Kate's mother Julia Kennedy was born in Glasgow in 1858. Her parents were also born and lived in Glasgow. Her father's occupation is variously recorded as 'iron moulder' and 'kettle moulder', while her mother was a mill worker at the time of her marriage. Julia's father's parents had moved to Glasgow from Ireland, probably in the 1820s. It is not clear to me how Julia came to move to India, where in 1873, at the age of fifteen, she married Robert Hewson. Julia's father was a witness at the marriage.

Kate Hewson

Kate trained and worked as a nurse and married Alexander Milne in Mussoorie, India, in 1918.

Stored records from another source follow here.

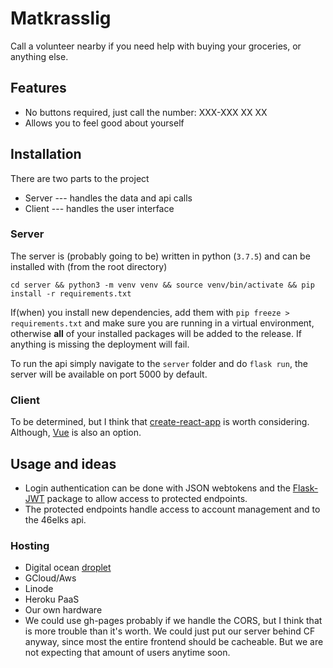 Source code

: # Matkrasslig

Call a volunteer nearby if you need help with buying your groceries, or anything else.

## Features
 - No buttons required, just call the number: XXX-XXX XX XX
 - Allows you to feel good about yourself

## Installation
There are two parts to the project
 - Server --- handles the data and api calls
 - Client --- handles the user interface

### Server
The server is (probably going to be) written in python (`3.7.5`) and can be installed with (from the root directory)
```
cd server && python3 -m venv venv && source venv/bin/activate && pip install -r requirements.txt
```
If(when) you install new dependencies, add them with `pip freeze > requirements.txt` and make sure you are running in a virtual environment, otherwise **all** of your installed packages will be added to the release. If anything is missing the deployment will fail.

To run the api simply navigate to the `server` folder and do `flask run`, the server will be available on port 5000 by default.

### Client
To be determined, but I think that [create-react-app](https://github.com/facebook/create-react-app) is worth considering. Although, [Vue](https://cli.vuejs.org/guide/creating-a-project.html) is also an option.

## Usage and ideas
- Login authentication can be done with JSON webtokens and the [Flask-JWT](https://pythonhosted.org/Flask-JWT/) package to allow access to protected endpoints.
- The protected endpoints handle access to account management and to the 46elks api.

### Hosting
- Digital ocean [droplet](https://www.digitalocean.com/products/droplets/)
- GCloud/Aws
- Linode
- Heroku PaaS
- Our own hardware
- We could use gh-pages probably if we handle the CORS, but I think that is more trouble than it's worth. We could just put our server behind CF anyway, since most the entire frontend should be cacheable. But we are not expecting that amount of users anytime soon.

Images, family trees and census results

The links below set out relevant photographs and images; a tree of Kate Hewson's direct ancestors, as I have been able to establish them back in time; family trees of her great-grandfathers John Freeman Hewson and John Kennedy as I have been able to follow them forwards; and a summary of UK census results for the Kennedys from 1841 to 1861.

Images

Kate's Direct Ancestors    A Hewson FamilyTree    A Kennedy Family Tree

Kennedy census records, 1841-1901

Notes

1. The phrase "Indian Mutiny" is controversial, as are other descriptions.

2. Christopher Hibbert, 1978 The Great Mutiny: India 1857 which also describes the Barrackpore incident.

3. Rudyard Kipling's Kim's father had joined that railway on leaving the army, and after his wife died he "fell to drink and loafing up and down the line with the keen-eyed three-year-old baby ... and died as poor whites die in India."